OpenSFF Enclosure Specification

3. Enclosure Interfaces

OpenSFF enclosures rely on standardized mechanical, thermal, and electrical interfaces to ensure consistent compatibility between compute nodes, management modules, and shared infrastructure. This section defines the connector types and signal pathways required in both Core and Enterprise enclosures.

3.1 Node Interface Connectors

Each enclosure provides one or both of the following standardized connectors for interfacing with Compute Nodes:

• The Core connector is based on the SFF-TA-1002 4C+ standard and is the primary interface for all Core Compute Nodes. It delivers high-speed signaling, power, and base-level I/O in a compact, unified form factor.
• The Enterprise connector is based on the SFF-TA-1002 4C standard and is used only in Enterprise Enclosures, where it exists alongside the Core connector. It supplements the Core connector by providing additional I/O capabilities:
  • Two additional Ethernet ports
  • One additional USB-C 3.0 port
  • Additional room for future expansion

All connectors must conform to the mechanical and electrical definitions in the OpenSFF Compute Node Specification (Section 4), including:

• Signal definitions for USB, DisplayPort, Ethernet
• Power delivery requirements
• Connector layout and other mechanical tolerances

While the connector shares the same mechanical form factor as standards like OCP NIC 3.0, the OpenSFF specification defines a different set of pin assignments.

Note: OpenSFF DOES NOT own nor redefine external standards such as USB, DisplayPort, or Ethernet. It references official versions (e.g. USB 3.0, DisplayPort 1.4) as used by compatible nodes and enclosures.

3.2 Management Module Interface

Enterprise Enclosures MUST include a dedicated slot for a management module, which provides chassis-level functionality such as KVM redirection, out-of-band monitoring, and power management. This slot uses a single 4C+ connector for signaling and power delivery.

Note: While the 4C+ connector is referred to as the Core connector when used in compute node slots, it serves a different role in the management module slot and uses a distinct pinout. To avoid confusion, the specification refers to it as the Management connector.

The management module slot slot is designed to support a range of module implementations. Two standard module types are defined:

• A pass-through management module, which routes internal signals (USB, DisplayPort) directly to external ports. It also includes a standard RJ45 Ethernet jack, providing a basic wired connection to the management network.
• A full-featured management module, which in addition to the external ports specified above, also includes:
  • A low-power CPU running a Linux-based operating system
  • A management server stack offering services like chassis diagnostics and IP-KVM
  • Local and remote configuration tools for power, network, and firmware orchestration

Additional management module designs MAY be implemented, provided they comply with the mechanical, electrical, and signaling definitions in the OpenSFF Management Module Specification.

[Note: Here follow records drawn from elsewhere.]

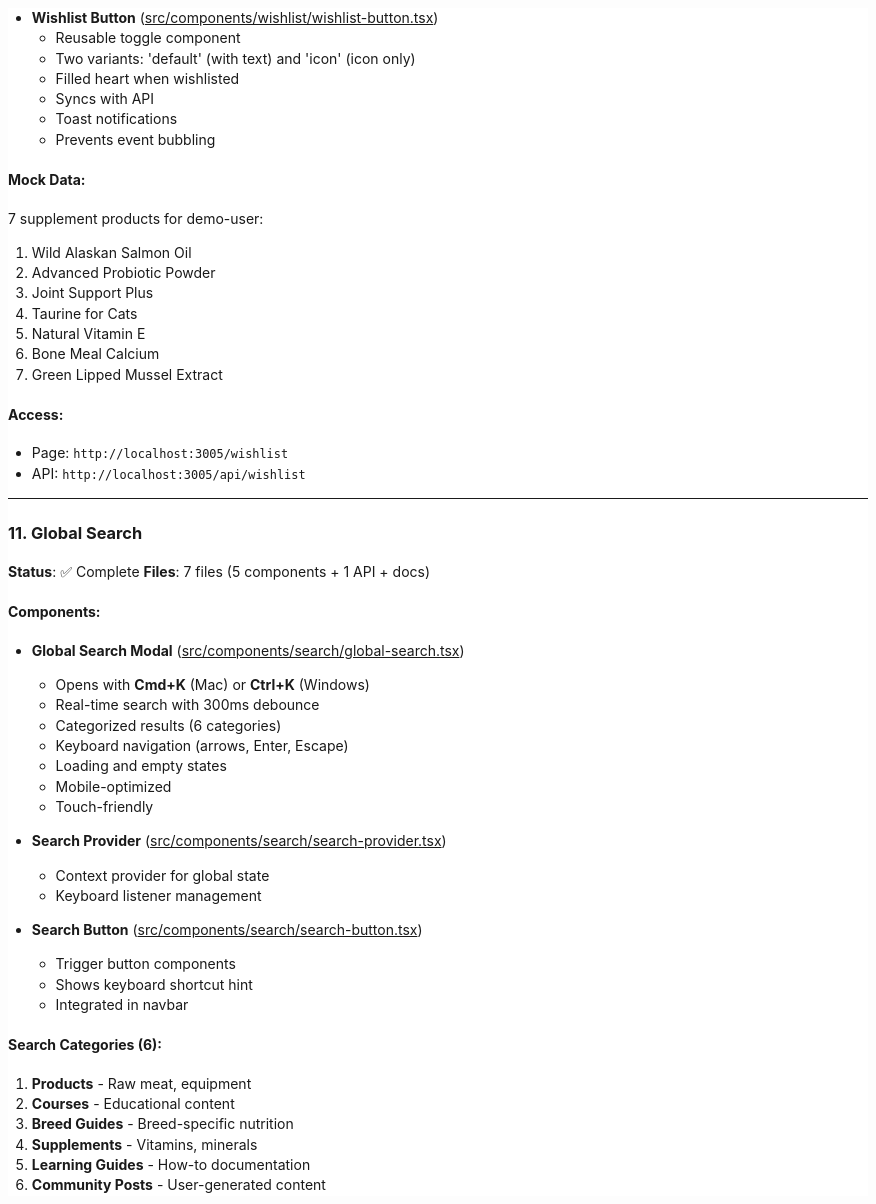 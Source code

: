 - **Wishlist Button** ([src/components/wishlist/wishlist-button.tsx](src/components/wishlist/wishlist-button.tsx))
  - Reusable toggle component
  - Two variants: 'default' (with text) and 'icon' (icon only)
  - Filled heart when wishlisted
  - Syncs with API
  - Toast notifications
  - Prevents event bubbling

#### Mock Data:
7 supplement products for demo-user:
1. Wild Alaskan Salmon Oil
2. Advanced Probiotic Powder
3. Joint Support Plus
4. Taurine for Cats
5. Natural Vitamin E
6. Bone Meal Calcium
7. Green Lipped Mussel Extract

#### Access:
- Page: `http://localhost:3005/wishlist`
- API: `http://localhost:3005/api/wishlist`

---

### 11. Global Search
**Status**: ✅ Complete
**Files**: 7 files (5 components + 1 API + docs)

#### Components:
- **Global Search Modal** ([src/components/search/global-search.tsx](src/components/search/global-search.tsx))
  - Opens with **Cmd+K** (Mac) or **Ctrl+K** (Windows)
  - Real-time search with 300ms debounce
  - Categorized results (6 categories)
  - Keyboard navigation (arrows, Enter, Escape)
  - Loading and empty states
  - Mobile-optimized
  - Touch-friendly

- **Search Provider** ([src/components/search/search-provider.tsx](src/components/search/search-provider.tsx))
  - Context provider for global state
  - Keyboard listener management

- **Search Button** ([src/components/search/search-button.tsx](src/components/search/search-button.tsx))
  - Trigger button components
  - Shows keyboard shortcut hint
  - Integrated in navbar

#### Search Categories (6):
1. **Products** - Raw meat, equipment
2. **Courses** - Educational content
3. **Breed Guides** - Breed-specific nutrition
4. **Supplements** - Vitamins, minerals
5. **Learning Guides** - How-to documentation
6. **Community Posts** - User-generated content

3.3 Enclosure-Level I/O and Indicators

OpenSFF enclosures MAY expose enclosure-level I/O ports, buttons, and indicators to enhance usability, diagnostics, and system integration. These interfaces are separate from the compute node’s rear I/O shield and MAY appear on any side of the enclosure.

Enclosure-level I/O SHALL be designed based on whether the enclosure supports a single compute node or multiple compute nodes.

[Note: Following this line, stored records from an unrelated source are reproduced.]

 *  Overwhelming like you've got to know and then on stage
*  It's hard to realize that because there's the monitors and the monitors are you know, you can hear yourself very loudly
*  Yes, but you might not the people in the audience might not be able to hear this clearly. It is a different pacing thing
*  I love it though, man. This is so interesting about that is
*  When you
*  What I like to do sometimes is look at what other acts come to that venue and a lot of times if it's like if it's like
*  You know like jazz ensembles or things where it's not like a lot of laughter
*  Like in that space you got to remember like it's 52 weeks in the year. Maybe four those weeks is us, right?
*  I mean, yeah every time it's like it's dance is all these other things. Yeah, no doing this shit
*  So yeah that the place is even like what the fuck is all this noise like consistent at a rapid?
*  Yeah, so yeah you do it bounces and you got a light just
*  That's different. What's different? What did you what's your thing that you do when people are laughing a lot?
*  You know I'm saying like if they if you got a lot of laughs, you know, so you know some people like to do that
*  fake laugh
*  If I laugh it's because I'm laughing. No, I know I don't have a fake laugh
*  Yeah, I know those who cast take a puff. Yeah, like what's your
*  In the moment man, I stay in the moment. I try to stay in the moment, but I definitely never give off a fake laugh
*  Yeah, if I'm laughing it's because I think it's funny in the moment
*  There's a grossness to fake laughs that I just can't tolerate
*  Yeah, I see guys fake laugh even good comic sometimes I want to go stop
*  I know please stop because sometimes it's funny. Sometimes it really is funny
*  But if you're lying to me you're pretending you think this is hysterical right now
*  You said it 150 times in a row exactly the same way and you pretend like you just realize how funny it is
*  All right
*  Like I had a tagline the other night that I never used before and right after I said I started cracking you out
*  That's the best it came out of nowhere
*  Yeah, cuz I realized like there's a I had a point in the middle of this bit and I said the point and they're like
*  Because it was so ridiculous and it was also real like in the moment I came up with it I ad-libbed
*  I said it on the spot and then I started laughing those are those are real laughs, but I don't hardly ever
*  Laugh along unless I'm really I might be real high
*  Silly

3.3.1 Single-node Enclosures

Single-node OpenSFF enclosures directly utilize or expose I/O signals from the installed compute node. Core nodes, in particular, provide a standard set of interfaces through its Core connector, including USB, DisplayPort, Ethernet, power/reset controls, and LED status signals (See Section 2.1 of the OpenSFF Compute Node Specification).

The enclosure MUST make all essential I/O signals electrically available, either by routing them to external ports on the enclosure or consuming them internally (e.g., integrated display or embedded USB peripherals). These essential signals include:

• Power and reset control
• Power status indicator
• At least one USB interface
• At least one Ethernet interface
• One video output

Additional signals defined in the Core connector MAY be omitted or left unconnected if not required by the intended use case. However, any such omissions MUST NOT interfere with the node’s ability to operate normally in a compatible system.

3.3.2 Multi-node Enclosures

Multi-node OpenSFF enclosures are designed to host multiple nodes within a shared chassis. To support consistent usability across a wide range of implementations, from unmanaged clusters to fully remote-managed systems, these enclosures MUST provide a baseline set of physical interfaces.

All multi-node OpenSFF enclosures MUST:

• Provide at least one method of powering nodes on or off, implemented as:
  • A single chassis-wide power button, or
  • Individual power buttons per node slot
• Implement at least one LED to indicate power state. This may be:
  • A global chassis power LED, or
  • One LED per node slot
• Include external network connectivity for all compute nodes. This MAY be implemented in one of two ways:
  • If the enclosure includes an internal Ethernet switch, one or more external uplink ports (e.g., RJ45, SFP+) to bridge the internal switch fabric to the outside network
  • If the enclosure does not include an internal switch (e.g., Core Enclosure), then each node’s ethernet signals MUST be exposed as a dedicated external port.